⚠️ NOTICE: This document describes legacy V1/V2 architecture (2024-2025).For current forecast_agent architecture, see:
- forecast_agent/README.md - Current ml_lib pipeline overview
- forecast_agent/docs/ARCHITECTURE.md - Train-once/inference-many pattern
- forecast_agent/docs/FORECASTING_EVOLUTION.md - V1 → V2 → V3 progression
For current data architecture, see:
- research_agent/docs/UNIFIED_DATA_ARCHITECTURE.md - Gold layer design
- research_agent/docs/GOLD_MIGRATION_GUIDE.md - Migration from silver to gold
This document is preserved for historical context only. The ground_truth pipeline described here has been moved to forecast_agent/deprecated/.
┌─────────────────┐
│ Research Agent │ (Francisco)
│ Data Pipeline │
└────────┬────────┘
│ Creates
↓
┌─────────────────────────────┐
│ commodity.silver. │
│ unified_data │ ← Single source of truth
│ (date, commodity, region) │
└────────┬────────────────────┘
│ Consumed by
↓
┌─────────────────────────────┐
│ Forecast Agent │ (Connor - YOU)
│ ┌─────────────────────┐ │
│ │ Model Bank │ │ ← Multiple models in parallel
│ │ - ARIMA │ │
│ │ - SARIMAX │ │
│ │ - LSTM │ │
│ │ - (future models) │ │
│ └─────────────────────┘ │
└────────┬────────────────────┘
│ Writes
↓
┌────────────────────┬────────────────────┐
│ point_forecasts │ distributions │
│ (14-day forecasts) │ (2000 MC paths) │
└────────┬───────────┴────────┬───────────┘
│ │
└─────────┬───────────┘
│ Consumed by
↓
┌─────────────────┐
│ Risk/Trading │ (Mark)
│ Agent │
└─────────────────┘
- Modular: Each model is independent, swappable
- Scalable: Add new models without changing infrastructure
- Parallel: Train multiple models simultaneously (PySpark)
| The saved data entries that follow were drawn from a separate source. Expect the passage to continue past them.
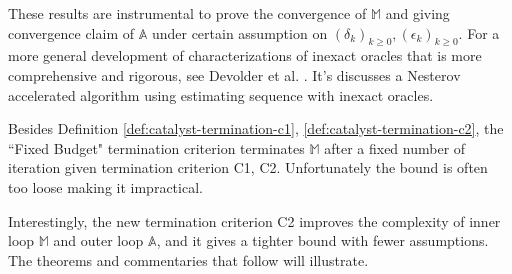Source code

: \documentclass[12pt]{article}
\begin{document}
            These results are instrumental to prove the convergence of $\mathbb M$ and giving convergence claim of $\mathbb A$ under certain assumption on $(\delta_k)_{k \ge 0}, (\epsilon_k)_{k \ge0}$. 
            For a more general development of characterizations of inexact oracles that is more comprehensive and rigorous, see Devolder et al. \cite{devolder_first-order_2014}. 
            It's discusses a Nesterov accelerated algorithm using estimating sequence with inexact oracles. 
            \par
            Besides Definition \ref{def:catalyst-termination-c1}, \ref{def:catalyst-termination-c2}, the ``Fixed Budget" termination criterion terminates $\mathbb M$ after a fixed number of iteration given termination criterion C1, C2. 
            Unfortunately the bound is often too loose making it impractical. 
            \par
            Interestingly, the new termination criterion C2 improves the complexity of inner loop $\mathbb M$ and outer loop $\mathbb A$, and it gives a tighter bound with fewer assumptions. 
            The theorems and commentaries that follow will illustrate. 
\end{document}
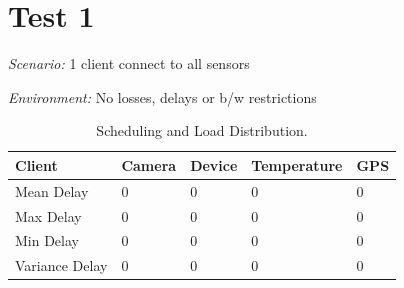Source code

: \chapter{Test 1}

\hspace*{4.3mm} \textit{Scenario:} 1 client connect to all sensors

\textit{Environment:} No losses, delays or b/w restrictions

\begin{center}
\begin{table}[h]\footnotesize
  \begin{tabular}{| p{3cm}  | p{1.5cm} | p{1.5cm} | p{2cm} |p{1cm} |}
   \hline
  \textbf{Client}  & \textbf{Camera} & \textbf{Device} & \textbf{Temperature} & \textbf{GPS}\\ \hline
   Mean Delay & 0 & 0 &  0 &  0 \\ \hline
   Max Delay & 0 &0  & 0  & 0  \\ \hline
   Min Delay  & 0 &  0& 0  & 0  \\ \hline
   Variance Delay  & 0 & 0 & 0  & 0  \\ \hline
  \end{tabular}
   \caption{Scheduling and Load Distribution.}
    \label{comparison}  
  \end{table}
\end{center}
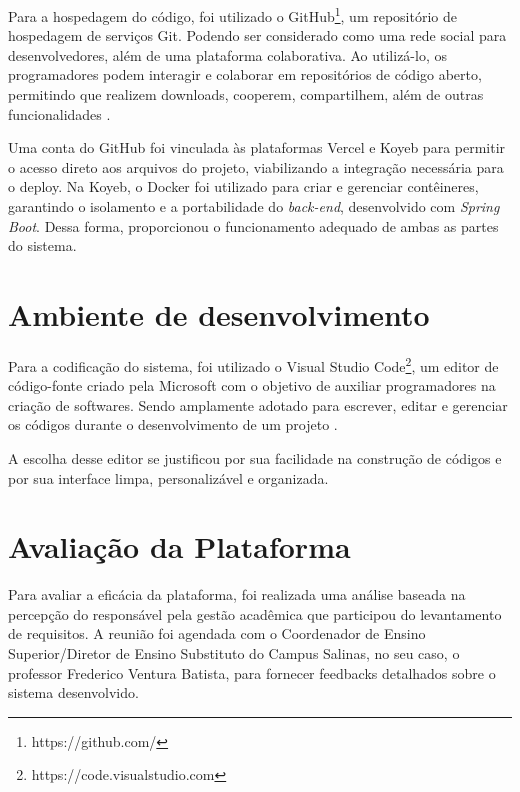 Para a hospedagem do código, foi utilizado o GitHub\footnote{https://github.com/}, um repositório de hospedagem de serviços Git. Podendo ser considerado como uma rede social para desenvolvedores, além de uma plataforma colaborativa. Ao utilizá-lo, os programadores podem interagir e colaborar em repositórios de código aberto, permitindo que realizem downloads, cooperem, compartilhem, além de outras funcionalidades \cite{silva2024biblioteca}.

Uma conta do GitHub foi vinculada às plataformas Vercel e Koyeb para permitir o acesso direto aos arquivos do projeto, viabilizando a integração necessária para o deploy. Na Koyeb, o Docker foi utilizado para criar e gerenciar contêineres, garantindo o isolamento e a portabilidade do \textit{back-end}, desenvolvido com \textit{Spring Boot}. Dessa forma, proporcionou o funcionamento adequado de ambas as partes do sistema.

\section{Ambiente de desenvolvimento}

Para a codificação do sistema, foi utilizado o Visual Studio Code\footnote{https://code.visualstudio.com}, um editor de código-fonte criado pela Microsoft com o objetivo de auxiliar programadores na criação de softwares. Sendo amplamente adotado para escrever, editar e gerenciar os códigos durante o desenvolvimento de um projeto \cite{silva2024biblioteca}.

A escolha desse editor se justificou por sua facilidade na construção de códigos e por sua interface limpa, personalizável e organizada.

\section{Avaliação da Plataforma}

Para avaliar a eficácia da plataforma, foi realizada uma análise baseada na percepção do responsável pela gestão acadêmica que participou do levantamento de requisitos. A reunião foi agendada com o Coordenador de Ensino Superior/Diretor de Ensino Substituto do Campus Salinas, no seu caso, o professor Frederico Ventura Batista, para fornecer feedbacks detalhados sobre o sistema desenvolvido.

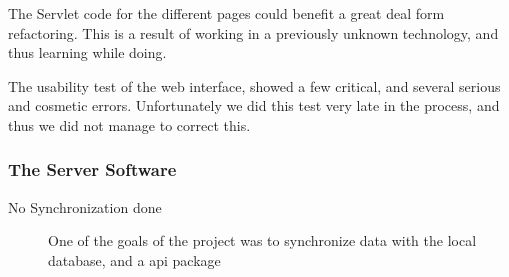The Servlet code for the different pages could benefit a great deal form refactoring. This is a result of working in a previously unknown technology, and thus learning while doing.

The usability test of the web interface, showed a few critical, and several serious and cosmetic errors. Unfortunately we did this test very late in the process, and thus we did not manage to correct this.
	

\subsubsection*{The Server Software}
\begin{description}
 \item[No Synchronization done] One of the goals of the project was to synchronize data with the local database, and a api package 
\end{description}


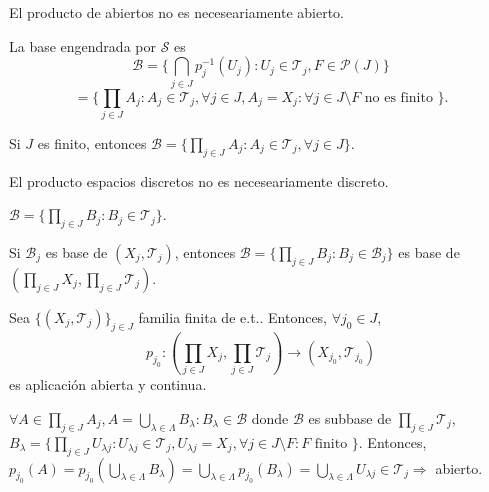\begin{obs}
  El producto de abiertos no es neceseariamente abierto.
\end{obs}

\begin{obs}
La base engendrada por $\mathcal{S}$ es 
\[ 
  \mathcal{B} = \big\{ \bigcap_{j \in J} p_{j}^{-1}(U_{j}) : U_{j} \in \mathcal{T}_{j}, F \in \mathcal{P}(J) \big\}
\]
\[ 
  = \big\{  \prod_{j \in J} A_{j} : A_{j} \in \mathcal{T}_{j}, \forall j \in J, A_{j} = X_{j} : \forall j \in J \setminus F \text{ no es finito } \big\}.
\] 
\end{obs}

\begin{obs}
  Si $J$ es finito, entonces $ \mathcal{B} = \big\{ \prod_{j \in J} A_{j}: A_{j} \in \mathcal{T}_{j}, \forall j \in J \big\}$.
\end{obs}

\begin{obs}
  El producto espacios discretos no es neceseariamente discreto.
\end{obs}

\begin{obs}
  $\mathcal{B} = \{  \prod_{j \in J} B_{j} : B_{j} \in \mathcal{T}_{j}\}$.
\end{obs}

\begin{obs}
  Si $\mathcal{B}_{j}$ es base de $( X_{j}, \mathcal{T}_{j} )$, entonces $\mathcal{B} = \{ \prod_{j \in J} B_{j} : B_{j} \in \mathcal{B}_{j} \}$ es base de $( \prod_{j \in J} X_{j}, \prod_{j \in J} \mathcal{T}_{j} )$.
\end{obs}

\begin{prop}
  Sea $\{( X_{j}, \mathcal{T}_{j} )\}_{j \in J}$ familia finita de e.t.. Entonces, $\forall j_{0} \in J$, 
  \[ 
    p_{j_{0}}: ( \prod_{j \in J} X_{j}, \prod_{j \in J} \mathcal{T}_{j} ) \to ( X_{j_{0}}, \mathcal{T}_{j_{0}} )
  \] 
  es aplicación abierta y continua.
\end{prop}

\begin{dem}
  $\forall A \in \prod_{j \in J} A_{j}, A = \bigcup_{\lambda \in \Lambda} B_{\lambda} : B_{\lambda} \in \mathcal{B}$ donde $\mathcal{B}$ es subbase de $\prod_{j \in J} \mathcal{T}_{j}$, $B_{\lambda} = \{ \prod_{j \in J} U_{\lambda j}: U_{\lambda j} \in \mathcal{T}_{j}, U_{\lambda j} = X_{j}, \forall j \in J \setminus F: F \text{ finito }\}$. Entonces, $p_{j_{0}}(A) = p_{j_{0}}(\bigcup_{\lambda \in \Lambda} B_{\lambda}) = \bigcup_{\lambda \in \Lambda} p_{j_{0}}(B_{\lambda}) = \bigcup_{\lambda \in \Lambda} U_{\lambda j} \in \mathcal{T}_{j} \Rightarrow $ abierto.
\end{dem}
- Reproducible: Configuration-driven, versioned outputs
- Fast iteration: Local testing, Databricks production
forecast_agent/
├── ground_truth/ # Python package
│ ├── __init__.py
│ ├── config/
│ │ ├── __init__.py
│ │ └── model_registry.py # Model definitions & hyperparameters
│ ├── core/
│ │ ├── __init__.py
│ │ ├── data_loader.py # Load unified_data
│ │ ├── base_forecaster.py # Abstract base class
│ │ ├── forecast_writer.py # Write to Delta (with leakage detection)
│ │ └── evaluator.py # Performance metrics & regression monitoring
│ ├── features/ # Function-based feature engineering
│ │ ├── __init__.py
│ │ ├── aggregators.py # Regional aggregation strategies
│ │ ├── transformers.py # Time-based features (lags, diffs)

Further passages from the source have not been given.